Making Controlled Comparisons

Harriet Goers

Welcome

Topic: Making Controlled Comparisons

Goal: Understand how and why we control for rival explanations in political research

Why Controlled Comparisons?

  • Suppose Democrats are more supportive of gun control than Republicans.
  • But: Democrats are also more likely to be women.
  • Women, on average, are more pro-gun control.
  • Question: Is it party or gender causing the difference?

Controlling for a Rival Variable

To isolate the effect of X on Y:

  1. Hold Z constant.
  2. Compare the X–Y relationship within each level of Z.

This gives us the partial relationship.

Zero-Order vs. Partial Relationships

  • Zero-order: The overall relationship between X and Y, ignoring Z.
  • Partial relationship: X–Y relationship after controlling for Z.

Example:
- 58% of Democrats support gun control, vs 42% of Republicans
- But is this due to party, or gender differences?

Three Possible Outcomes

After controlling for Z:

  1. Spurious Relationship
  2. Additive Relationship
  3. Interaction Relationship

Spurious Relationship

  • The X–Y relationship disappears after controlling for Z.
  • Example: Gender explains both party and gun attitudes.
  • Party seems related to gun views, but it’s actually gender.

🧠 The original relationship was an illusion.

Additive Relationship (Example)

  • X and Z independently affect Y.

Gun Control Support:

  • Women: Dems 70%, Reps 50%
  • Non-women: Dems 50%, Reps 30%

Party and gender effects remain at each level — they add up.

Interaction Relationship (Example)

  • The effect of X depends on Z.

Gun Control Support:

  • Women: Dems 60%, Reps 60% → no party effect
  • Non-women: Dems 70%, Reps 30% → strong party effect

🎯 Party only matters for men. That’s interaction.

Why This Matters

Controlled comparisons help us: - Rule out spurious relationships - Identify independent effects (additive) - Detect conditional effects (interaction)

🛠 A core tool for observational political research.

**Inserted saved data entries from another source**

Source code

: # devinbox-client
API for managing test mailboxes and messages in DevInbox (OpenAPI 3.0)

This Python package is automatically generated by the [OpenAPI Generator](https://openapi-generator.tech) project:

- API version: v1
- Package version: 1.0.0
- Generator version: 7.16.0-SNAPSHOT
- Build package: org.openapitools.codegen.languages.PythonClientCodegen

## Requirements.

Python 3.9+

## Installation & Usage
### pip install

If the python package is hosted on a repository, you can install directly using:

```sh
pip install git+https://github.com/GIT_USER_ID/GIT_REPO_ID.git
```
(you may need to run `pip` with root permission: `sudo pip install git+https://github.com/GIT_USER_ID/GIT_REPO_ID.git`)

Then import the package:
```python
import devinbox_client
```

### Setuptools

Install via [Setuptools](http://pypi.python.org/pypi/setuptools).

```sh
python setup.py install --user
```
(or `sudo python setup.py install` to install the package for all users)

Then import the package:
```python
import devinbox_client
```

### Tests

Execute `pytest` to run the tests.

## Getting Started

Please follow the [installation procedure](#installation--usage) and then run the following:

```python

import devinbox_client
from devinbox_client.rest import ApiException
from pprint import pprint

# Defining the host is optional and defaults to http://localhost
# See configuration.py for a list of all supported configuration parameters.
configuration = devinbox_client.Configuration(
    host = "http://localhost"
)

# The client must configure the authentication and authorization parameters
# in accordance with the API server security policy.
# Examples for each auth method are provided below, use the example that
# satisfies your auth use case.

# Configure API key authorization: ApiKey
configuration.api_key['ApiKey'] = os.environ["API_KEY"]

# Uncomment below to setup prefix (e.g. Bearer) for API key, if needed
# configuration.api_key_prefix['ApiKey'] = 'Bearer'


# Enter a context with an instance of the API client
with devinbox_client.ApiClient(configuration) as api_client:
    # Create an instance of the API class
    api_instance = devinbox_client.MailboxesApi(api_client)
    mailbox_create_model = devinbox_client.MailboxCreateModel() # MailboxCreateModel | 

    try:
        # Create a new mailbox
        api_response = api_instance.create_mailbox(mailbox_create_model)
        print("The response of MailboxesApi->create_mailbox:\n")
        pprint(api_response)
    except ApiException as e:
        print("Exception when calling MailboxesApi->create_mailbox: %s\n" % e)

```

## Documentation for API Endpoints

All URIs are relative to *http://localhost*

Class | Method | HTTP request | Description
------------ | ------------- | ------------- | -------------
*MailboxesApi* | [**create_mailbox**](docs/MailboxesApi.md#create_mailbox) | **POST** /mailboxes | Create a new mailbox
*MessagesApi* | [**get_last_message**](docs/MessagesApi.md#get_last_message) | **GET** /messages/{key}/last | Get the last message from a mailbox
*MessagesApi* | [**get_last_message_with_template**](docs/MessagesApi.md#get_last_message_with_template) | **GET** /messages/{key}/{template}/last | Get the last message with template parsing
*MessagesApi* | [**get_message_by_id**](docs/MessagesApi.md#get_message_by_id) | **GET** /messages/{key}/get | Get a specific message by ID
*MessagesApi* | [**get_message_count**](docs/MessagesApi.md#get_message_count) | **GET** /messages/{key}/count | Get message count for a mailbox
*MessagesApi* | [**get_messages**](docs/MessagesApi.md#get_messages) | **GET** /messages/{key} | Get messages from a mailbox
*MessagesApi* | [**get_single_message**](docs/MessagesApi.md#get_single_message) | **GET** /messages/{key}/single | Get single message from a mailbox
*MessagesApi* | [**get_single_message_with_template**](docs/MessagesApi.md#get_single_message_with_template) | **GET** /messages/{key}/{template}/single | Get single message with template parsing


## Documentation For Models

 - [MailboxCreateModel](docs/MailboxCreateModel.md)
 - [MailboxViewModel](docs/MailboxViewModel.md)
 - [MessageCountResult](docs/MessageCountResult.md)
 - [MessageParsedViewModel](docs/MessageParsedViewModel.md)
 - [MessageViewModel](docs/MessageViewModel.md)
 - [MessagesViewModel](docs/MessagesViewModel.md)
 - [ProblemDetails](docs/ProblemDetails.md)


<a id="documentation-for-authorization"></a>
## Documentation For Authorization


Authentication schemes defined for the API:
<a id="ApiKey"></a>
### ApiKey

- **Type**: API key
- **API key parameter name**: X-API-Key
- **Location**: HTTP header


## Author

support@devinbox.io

Another Example: Attitudes Toward LGBTQI+

Feeling thermometer (0–100) - Democrats score higher than Republicans

Control for age:

  • Younger people are more supportive
  • But the party gap still exists within age groups

✅ Additive relationship

What if the Gap Only Exists for Young People?

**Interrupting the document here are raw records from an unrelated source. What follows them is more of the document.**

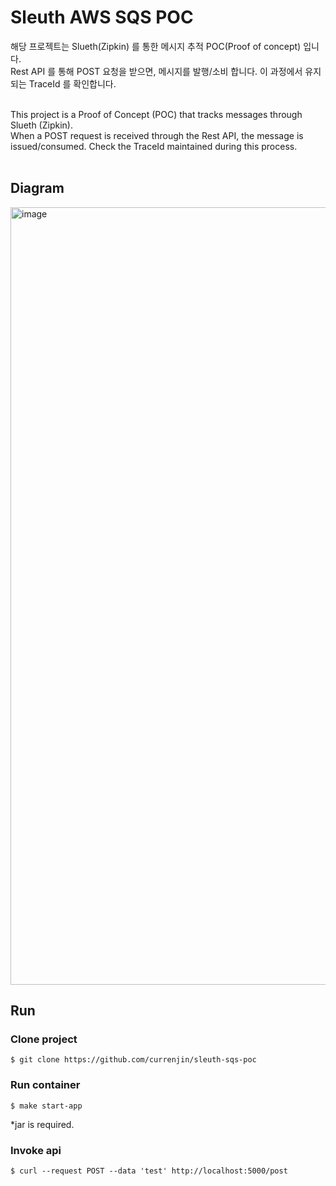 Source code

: # Sleuth AWS SQS POC

해당 프로젝트는 Slueth(Zipkin) 를 통한 메시지 추적 POC(Proof of concept) 입니다.<br>
Rest API 를 통해 POST 요청을 받으면, 메시지를 발행/소비 합니다. 이 과정에서 유지되는 TraceId 를 확인합니다.<br>
<br>

This project is a Proof of Concept (POC) that tracks messages through Slueth (Zipkin).<br>
When a POST request is received through the Rest API, the message is issued/consumed. Check the TraceId maintained during this process.<br>
<br>

## Diagram
<img width="1244" alt="image" src="https://user-images.githubusercontent.com/60500649/165676051-07aed263-8549-4e59-88da-730f4420f431.png">

## Run
### Clone project
```
$ git clone https://github.com/currenjin/sleuth-sqs-poc
```

### Run container
```
$ make start-app
```

*jar is required.

### Invoke api
```
$ curl --request POST --data 'test' http://localhost:5000/post
```
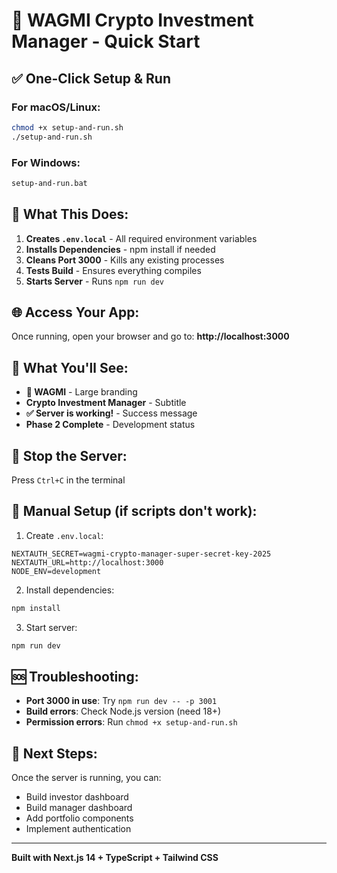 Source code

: # 🚀 WAGMI Crypto Investment Manager - Quick Start

## ✅ One-Click Setup & Run

### For macOS/Linux:
```bash
chmod +x setup-and-run.sh
./setup-and-run.sh
```

### For Windows:
```cmd
setup-and-run.bat
```

## 🎯 What This Does:

1. **Creates `.env.local`** - All required environment variables
2. **Installs Dependencies** - npm install if needed
3. **Cleans Port 3000** - Kills any existing processes
4. **Tests Build** - Ensures everything compiles
5. **Starts Server** - Runs `npm run dev`

## 🌐 Access Your App:

Once running, open your browser and go to:
**http://localhost:3000**

## 🎨 What You'll See:

- **🚀 WAGMI** - Large branding
- **Crypto Investment Manager** - Subtitle
- **✅ Server is working!** - Success message
- **Phase 2 Complete** - Development status

## 🛑 Stop the Server:

Press `Ctrl+C` in the terminal

## 🔧 Manual Setup (if scripts don't work):

1. Create `.env.local`:
```env
NEXTAUTH_SECRET=wagmi-crypto-manager-super-secret-key-2025
NEXTAUTH_URL=http://localhost:3000
NODE_ENV=development
```

2. Install dependencies:
```bash
npm install
```

3. Start server:
```bash
npm run dev
```

## 🆘 Troubleshooting:

- **Port 3000 in use**: Try `npm run dev -- -p 3001`
- **Build errors**: Check Node.js version (need 18+)
- **Permission errors**: Run `chmod +x setup-and-run.sh`

## 📱 Next Steps:

Once the server is running, you can:
- Build investor dashboard
- Build manager dashboard  
- Add portfolio components
- Implement authentication

---

**Built with Next.js 14 + TypeScript + Tailwind CSS**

  • Among older respondents: Dems and Reps = same scores
  • Among younger respondents: Dems score much higher

🎯 That’s interaction. The party effect depends on age.

Summary

  • Spurious: Relationship disappears after controlling
  • Additive: Both X and Z affect Y independently
  • Interaction: The effect of X depends on Z

🧪 Controlled comparisons bring us closer to causal inference.

Wrap-Up

  • Always ask: “How else are these groups different?”